My sister and I are both frustrated with a system that won't recognize or explore these facts. Ultimately our times are in God's hands, and my trust in him is what sees me through and keeps me from constant worry.

I'll keep you and your mom in my prayers. You have a beautiful family!

Barbara Soulier

How I love and admire you and your mom! I think of you often, and can only hope you'll have many sources of comfort and strength, as you live with what you've so thoughtfully expressed.

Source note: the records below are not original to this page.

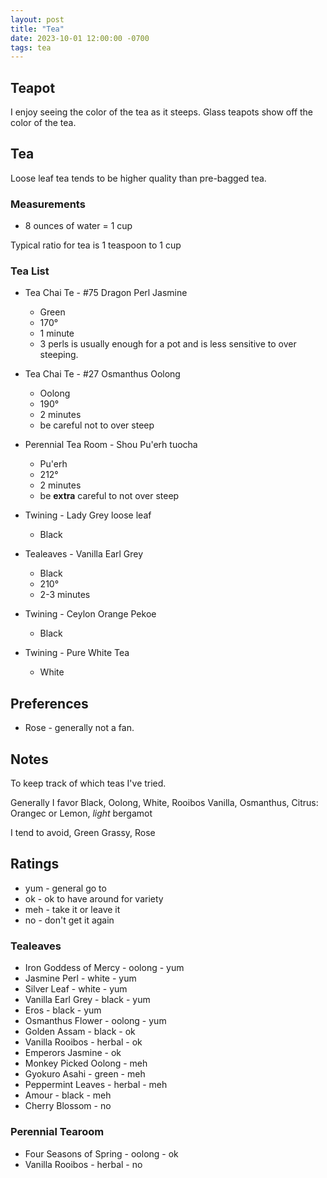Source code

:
 ```yaml
---
layout: post
title: "Tea"
date: 2023-10-01 12:00:00 -0700
tags: tea
---
```



## Teapot

I enjoy seeing the color of the tea as it steeps. Glass teapots show off the color of the tea.

## Tea

Loose leaf tea tends to be higher quality than pre-bagged tea.

### Measurements

- 8 ounces of water = 1 cup

Typical ratio for tea is 1 teaspoon to 1 cup

### Tea List

- Tea Chai Te - #75 Dragon Perl Jasmine
    - Green
    - 170°
    - 1 minute
    - 3 perls is usually enough for a pot and is less sensitive to over steeping.

- Tea Chai Te - #27 Osmanthus Oolong
    - Oolong
    - 190°
    - 2 minutes
    - be careful not to over steep

- Perennial Tea Room - Shou Pu'erh tuocha
    - Pu'erh
    - 212°
    - 2 minutes
    - be __extra__ careful to not over steep

- Twining - Lady Grey loose leaf
    - Black

- Tealeaves - Vanilla Earl Grey
    - Black
    - 210°
    - 2-3 minutes

- Twining - Ceylon Orange Pekoe
    - Black

- Twining - Pure White Tea
    - White

## Preferences

- Rose - generally not a fan.

## Notes

To keep track of which teas I've tried.

Generally I favor Black, Oolong, White, Rooibos
Vanilla, Osmanthus, Citrus: Orangec or Lemon, _light_ bergamot

I tend to avoid, Green
Grassy, Rose

## Ratings

- yum - general go to
- ok - ok to have around for variety
- meh - take it or leave it
- no - don't get it again

### Tealeaves

- Iron Goddess of Mercy - oolong - yum
- Jasmine Perl - white - yum
- Silver Leaf - white - yum
- Vanilla Earl Grey - black - yum
- Eros - black - yum
- Osmanthus Flower - oolong - yum
- Golden Assam - black - ok
- Vanilla Rooibos - herbal - ok
- Emperors Jasmine - ok
- Monkey Picked Oolong - meh
- Gyokuro Asahi - green - meh
- Peppermint Leaves - herbal - meh
- Amour - black - meh
- Cherry Blossom - no

### Perennial Tearoom

- Four Seasons of Spring - oolong - ok
- Vanilla Rooibos - herbal - no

May I say, having the test come back positive was no cake walk either. My Mother died of breast cancer at 35, none of her sisters lived past 40. I and my 3 sisters went in together and had bilateral total mastectomies. Only to have our oldest sister develop ovarian cancer. How many body parts can a woman prolifically have cut out or off? I am genetically predestined to develop cancer and no it is not one bit easier than having the tests come back negative. Having that piece of paper to hang onto does not change reality. Taking steps to minimize the risk, doesn't put I and my sisters in a safe place. Two of my sisters opted not to have children rather than pass on the gene. I look at my daughters and my heart breaks, how could I have done this to them.

laura g.

sigh...how do I begin? I understand your fears as a breast cancer survivor...my mom had breast cancer, uterine cancer AND colon cancer...all about 5 years apart..it was the colon cancer that metastized to the liver that took her life at age 76...I was diagnosed with breast cancer a year ago and had the bilateral mastectomy...was signed up for a lumpectomy and then changed my mind...good thing...pre cancer was discovered in my 'good' breast when the pathology report came back...did chemotherapy and am now on a Herceptin regimen until February and feeling pretty well...have followed your Mom's blog and am inspired by her honesty (thank you) and bravery...YOU ROCK! it is my understanding the tests you took only test for that possibility, there are many more...just be vigilant about getting your mammograms etc...and of course PRAY...hugs to you and your mom...

jennifer mcguire

my doctor has encouraged me not to get tested for the same reason - i know it won't make me feel much better. it is such a hard thing. big hugs to you. you are brave and awesome.